Having the proper fluids for your vehicle is vital to keeping your car running smoothly and preventing costly auto maintenance. In recent years this has become more complicated with changes in automotive design and manufacturing. In recent years, new types of engine oil, coolant, transmission fluid, and power brake fluid have all been introduced as a result of these changes.
Let’s take engine oil. Twenty or thirty years ago, there were just a handful of different weights of oil. The weight of an oil is a scientific measure of its properties, particularly its viscosity or thickness.
It was common in those days to use a lighter-weight oil in the winter when it was cold outside. That way the oil would be able to splash around inside the engine and protect the parts before it was fully warmed up. A heavier weight oil would be used in the summer since the thicker oil wouldn’t thin out too much in the summer heat and vaporize in the engine.
Modern valve trains have become very complicated with more moving parts and small passages than ever before. The valve train is at the top of the engine, so when the car has been turned off for a while, the oil tends to run down to lower areas. This makes the valve train parts vulnerable at start-up before the oil starts circulating.
As a result, new weights of oil have been introduced to meet the engineering specifications of these newer engines. Manufacturers recommend specific weights of oil, which are often printed on the oil fill cap and in the owner’s manual. Your local auto service center can also look it up for you and answer any questions you may have about your oil. It’s more important than ever to have the correct weight of oil. The wrong weight could actually harm the engine and lead to costly engine repairs or even an engine replacement.

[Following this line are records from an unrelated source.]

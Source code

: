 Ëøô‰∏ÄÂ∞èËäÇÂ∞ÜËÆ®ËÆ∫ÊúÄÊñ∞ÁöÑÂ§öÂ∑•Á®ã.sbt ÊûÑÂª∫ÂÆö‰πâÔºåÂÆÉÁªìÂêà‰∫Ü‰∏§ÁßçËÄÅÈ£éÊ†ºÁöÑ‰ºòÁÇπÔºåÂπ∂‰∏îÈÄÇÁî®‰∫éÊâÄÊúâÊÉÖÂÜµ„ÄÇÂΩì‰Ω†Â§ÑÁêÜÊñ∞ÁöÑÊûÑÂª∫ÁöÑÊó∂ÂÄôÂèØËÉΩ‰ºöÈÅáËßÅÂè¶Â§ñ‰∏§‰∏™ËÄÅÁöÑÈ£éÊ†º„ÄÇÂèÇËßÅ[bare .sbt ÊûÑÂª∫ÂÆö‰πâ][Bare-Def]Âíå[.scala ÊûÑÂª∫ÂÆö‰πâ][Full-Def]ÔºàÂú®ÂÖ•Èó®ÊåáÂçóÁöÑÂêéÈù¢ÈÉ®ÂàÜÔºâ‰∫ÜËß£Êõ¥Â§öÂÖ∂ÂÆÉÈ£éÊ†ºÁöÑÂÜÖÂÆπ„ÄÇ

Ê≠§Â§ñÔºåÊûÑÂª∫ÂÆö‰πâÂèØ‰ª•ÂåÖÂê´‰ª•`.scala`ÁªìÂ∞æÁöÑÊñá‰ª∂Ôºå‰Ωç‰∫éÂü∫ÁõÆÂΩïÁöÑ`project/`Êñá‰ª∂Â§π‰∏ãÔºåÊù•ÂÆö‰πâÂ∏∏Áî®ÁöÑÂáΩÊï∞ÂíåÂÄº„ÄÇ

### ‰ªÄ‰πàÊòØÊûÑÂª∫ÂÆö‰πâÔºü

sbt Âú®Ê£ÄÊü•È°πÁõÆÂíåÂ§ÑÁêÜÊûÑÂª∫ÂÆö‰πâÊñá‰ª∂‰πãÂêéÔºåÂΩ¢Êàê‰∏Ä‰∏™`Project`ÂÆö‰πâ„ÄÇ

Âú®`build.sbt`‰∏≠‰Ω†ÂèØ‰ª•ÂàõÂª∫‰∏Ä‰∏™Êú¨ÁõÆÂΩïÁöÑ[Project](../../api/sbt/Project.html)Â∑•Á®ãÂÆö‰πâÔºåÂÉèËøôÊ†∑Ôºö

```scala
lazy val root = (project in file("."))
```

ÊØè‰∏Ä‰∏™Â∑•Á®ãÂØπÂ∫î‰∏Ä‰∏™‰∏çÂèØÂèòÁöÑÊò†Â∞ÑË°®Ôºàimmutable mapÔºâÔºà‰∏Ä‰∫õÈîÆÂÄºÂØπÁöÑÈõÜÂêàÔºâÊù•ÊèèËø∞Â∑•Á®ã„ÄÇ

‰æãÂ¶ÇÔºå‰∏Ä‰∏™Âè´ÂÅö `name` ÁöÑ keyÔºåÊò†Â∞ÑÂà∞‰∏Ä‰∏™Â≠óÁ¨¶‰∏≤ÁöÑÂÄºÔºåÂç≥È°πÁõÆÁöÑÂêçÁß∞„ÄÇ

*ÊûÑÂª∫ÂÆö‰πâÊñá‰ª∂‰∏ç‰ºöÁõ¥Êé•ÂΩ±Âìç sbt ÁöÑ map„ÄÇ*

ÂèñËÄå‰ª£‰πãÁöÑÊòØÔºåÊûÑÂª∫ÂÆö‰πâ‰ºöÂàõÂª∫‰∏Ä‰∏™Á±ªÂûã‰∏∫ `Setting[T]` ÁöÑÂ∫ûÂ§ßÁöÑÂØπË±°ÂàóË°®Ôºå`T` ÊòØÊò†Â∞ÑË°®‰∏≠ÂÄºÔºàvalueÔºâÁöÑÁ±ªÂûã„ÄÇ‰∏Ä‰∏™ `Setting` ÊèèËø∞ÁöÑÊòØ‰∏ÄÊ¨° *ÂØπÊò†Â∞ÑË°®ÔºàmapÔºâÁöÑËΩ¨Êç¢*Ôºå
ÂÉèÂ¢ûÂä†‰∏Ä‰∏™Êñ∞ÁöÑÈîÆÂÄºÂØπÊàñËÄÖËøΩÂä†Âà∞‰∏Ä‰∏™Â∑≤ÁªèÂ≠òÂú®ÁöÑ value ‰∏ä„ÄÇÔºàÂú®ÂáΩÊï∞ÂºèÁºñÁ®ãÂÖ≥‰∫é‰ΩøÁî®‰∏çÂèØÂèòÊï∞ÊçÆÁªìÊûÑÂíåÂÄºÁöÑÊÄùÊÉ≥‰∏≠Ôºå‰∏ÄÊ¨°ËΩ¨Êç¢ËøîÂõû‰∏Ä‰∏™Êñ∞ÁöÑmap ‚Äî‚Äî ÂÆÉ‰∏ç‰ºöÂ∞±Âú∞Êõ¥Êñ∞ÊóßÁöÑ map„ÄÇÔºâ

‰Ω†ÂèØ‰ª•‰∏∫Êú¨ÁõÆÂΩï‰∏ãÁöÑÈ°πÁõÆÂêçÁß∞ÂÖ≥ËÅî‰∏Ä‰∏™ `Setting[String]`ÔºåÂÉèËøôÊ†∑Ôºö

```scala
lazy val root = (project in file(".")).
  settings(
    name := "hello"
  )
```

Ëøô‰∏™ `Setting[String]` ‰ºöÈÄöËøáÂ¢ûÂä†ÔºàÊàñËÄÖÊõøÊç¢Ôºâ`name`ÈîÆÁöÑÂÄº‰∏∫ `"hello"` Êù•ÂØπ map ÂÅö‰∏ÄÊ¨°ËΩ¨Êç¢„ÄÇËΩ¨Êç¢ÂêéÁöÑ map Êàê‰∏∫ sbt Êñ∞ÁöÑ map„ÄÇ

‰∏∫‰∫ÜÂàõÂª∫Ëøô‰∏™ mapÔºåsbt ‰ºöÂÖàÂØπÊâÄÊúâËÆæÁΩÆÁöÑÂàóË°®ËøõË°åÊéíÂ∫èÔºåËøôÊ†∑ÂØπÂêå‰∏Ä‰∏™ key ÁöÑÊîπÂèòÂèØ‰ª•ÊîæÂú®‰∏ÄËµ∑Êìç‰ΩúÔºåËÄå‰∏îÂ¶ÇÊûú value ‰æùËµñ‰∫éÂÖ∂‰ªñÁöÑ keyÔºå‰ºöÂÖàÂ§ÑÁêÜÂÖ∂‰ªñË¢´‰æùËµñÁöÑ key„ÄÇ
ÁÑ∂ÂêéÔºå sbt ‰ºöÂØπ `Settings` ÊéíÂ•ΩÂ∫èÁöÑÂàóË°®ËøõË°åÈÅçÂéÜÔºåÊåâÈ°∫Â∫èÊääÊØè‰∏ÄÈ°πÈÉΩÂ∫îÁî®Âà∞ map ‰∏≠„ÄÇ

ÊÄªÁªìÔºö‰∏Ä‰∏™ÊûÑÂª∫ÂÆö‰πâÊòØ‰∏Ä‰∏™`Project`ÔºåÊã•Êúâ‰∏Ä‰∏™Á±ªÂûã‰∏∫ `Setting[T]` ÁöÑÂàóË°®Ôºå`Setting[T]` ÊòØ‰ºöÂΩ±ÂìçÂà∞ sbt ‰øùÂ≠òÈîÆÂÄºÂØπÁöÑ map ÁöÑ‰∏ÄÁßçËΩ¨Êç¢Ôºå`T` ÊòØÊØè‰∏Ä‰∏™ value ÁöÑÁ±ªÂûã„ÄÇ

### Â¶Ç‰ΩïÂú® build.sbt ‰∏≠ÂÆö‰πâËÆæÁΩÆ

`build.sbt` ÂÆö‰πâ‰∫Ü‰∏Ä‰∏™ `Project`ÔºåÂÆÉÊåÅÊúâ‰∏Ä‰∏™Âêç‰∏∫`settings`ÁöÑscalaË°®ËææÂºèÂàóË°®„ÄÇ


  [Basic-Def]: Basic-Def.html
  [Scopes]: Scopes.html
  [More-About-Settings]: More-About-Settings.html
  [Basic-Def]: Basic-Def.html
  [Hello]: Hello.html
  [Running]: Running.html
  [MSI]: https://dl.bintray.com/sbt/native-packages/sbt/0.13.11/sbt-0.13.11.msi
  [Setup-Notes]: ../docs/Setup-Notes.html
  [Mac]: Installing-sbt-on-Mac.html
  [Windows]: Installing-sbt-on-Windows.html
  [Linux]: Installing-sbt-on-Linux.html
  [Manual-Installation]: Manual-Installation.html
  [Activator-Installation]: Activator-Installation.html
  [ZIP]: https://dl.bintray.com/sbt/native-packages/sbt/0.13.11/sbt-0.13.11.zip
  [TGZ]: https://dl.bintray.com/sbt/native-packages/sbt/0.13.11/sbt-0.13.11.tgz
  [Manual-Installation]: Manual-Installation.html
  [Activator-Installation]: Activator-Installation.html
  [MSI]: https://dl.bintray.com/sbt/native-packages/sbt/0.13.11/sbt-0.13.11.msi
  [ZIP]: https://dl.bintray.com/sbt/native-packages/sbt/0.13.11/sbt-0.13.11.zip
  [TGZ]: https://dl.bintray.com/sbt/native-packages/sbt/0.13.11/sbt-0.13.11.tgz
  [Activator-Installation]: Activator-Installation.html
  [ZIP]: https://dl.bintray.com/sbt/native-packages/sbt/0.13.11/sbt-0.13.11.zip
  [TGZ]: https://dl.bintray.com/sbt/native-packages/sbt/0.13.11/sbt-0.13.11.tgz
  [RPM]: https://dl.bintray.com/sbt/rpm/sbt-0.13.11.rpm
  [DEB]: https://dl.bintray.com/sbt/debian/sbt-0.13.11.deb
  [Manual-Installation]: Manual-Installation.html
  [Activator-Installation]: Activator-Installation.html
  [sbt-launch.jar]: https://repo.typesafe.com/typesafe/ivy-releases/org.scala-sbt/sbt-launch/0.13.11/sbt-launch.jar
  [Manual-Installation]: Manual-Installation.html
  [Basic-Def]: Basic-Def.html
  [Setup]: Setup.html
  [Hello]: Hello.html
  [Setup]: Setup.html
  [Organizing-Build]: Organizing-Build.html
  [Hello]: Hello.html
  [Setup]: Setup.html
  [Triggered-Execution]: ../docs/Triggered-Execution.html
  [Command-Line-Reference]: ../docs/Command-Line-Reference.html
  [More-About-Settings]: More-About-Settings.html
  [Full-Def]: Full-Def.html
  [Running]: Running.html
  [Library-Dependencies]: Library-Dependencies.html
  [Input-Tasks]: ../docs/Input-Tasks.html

Previously, cooling system components were all made out of steel or iron and the hoses were rubber. Now, various parts are made of plastic, aluminum, or other materials. As a result, the anti-corrosion additives contained in the coolant, or anti-freeze, need to be different in order to protect the different materials used to make the cooling system.
If you use the wrong coolant that wasn’t formulated to protect your plastic cooling system parts, they could become corroded and fail. Additionally, if you’re using the wrong coolant, your cooling system won’t be covered under the warranty. It’s very important to use the right coolant and not to mix different types of coolant. *Universal coolant/global coolant can be added to other types of coolant without harmful reactions. This is okay for an emergency top-off, but following the manufacturer’s recommendation for your car is always the safest bet.
Your owner’s manual or your local service advisor at All Pro Servicenter can make sure you’re using the right type of coolant.
It’s important to have enough transmission fluid. If it runs low, the transmission will run hotter and won’t have the protection it needs to cope with the added stress of towing. Transmission fluid breaks down and gets dirty over time. Whether you have an automatic or manual transmission, you need to have it serviced on schedule to make sure it runs efficiently.
The brakes themselves are applied at the wheel using hydraulic pressure. When we step on the brake pedal, we create pressure in the power booster that’s multiplied by the vacuum from the engine. The resulting pressure pushes brake fluid through the master cylinder into tubes and hoses that run to the brake at each wheel. When there’s a problem, it’s usually a fluid leak somewhere along the line. It could be at a fitting or a hose, or even an internal leak in the master cylinder. A leak gives the pressurized fluid somewhere to go other than to the brakes, so stopping power is hurt. Lose enough fluid and you can’t stop at all, which is extremely dangerous.
If you notice any decrease in stopping power or if your pedal seems mushy, you could have a problem. There are some preventive maintenance items for the power brake system that will help them last longer. Obviously, you’d want to make sure your brake fluid is filled to the recommended level. Low fluid in the master cylinder could indicate a leak or worn brake material. Master cylinder leaks are usually just because it’s worn out but, leaks in the brake lines and connectors can be minimized by replacing the brake fluid from time to time. Brake fluid has additives that protect against corrosion that can damage brake components.
We are happy to help!
Vehicle Fluid Frequently Asked Questions
Cars can generally 5,000 – 7,000 miles before needing an oil change but this can vary depending on the type of oil you use and your car.
Most manufacturers will recommend changing your transmission fluid every 30,000 to 60,000 miles, but this can vary depending on your car. Consult your local All Pro service technician for more information.
The coolant’s job is to keep the engine at optimal operating temperature, protect from freezing, and heat the cabin.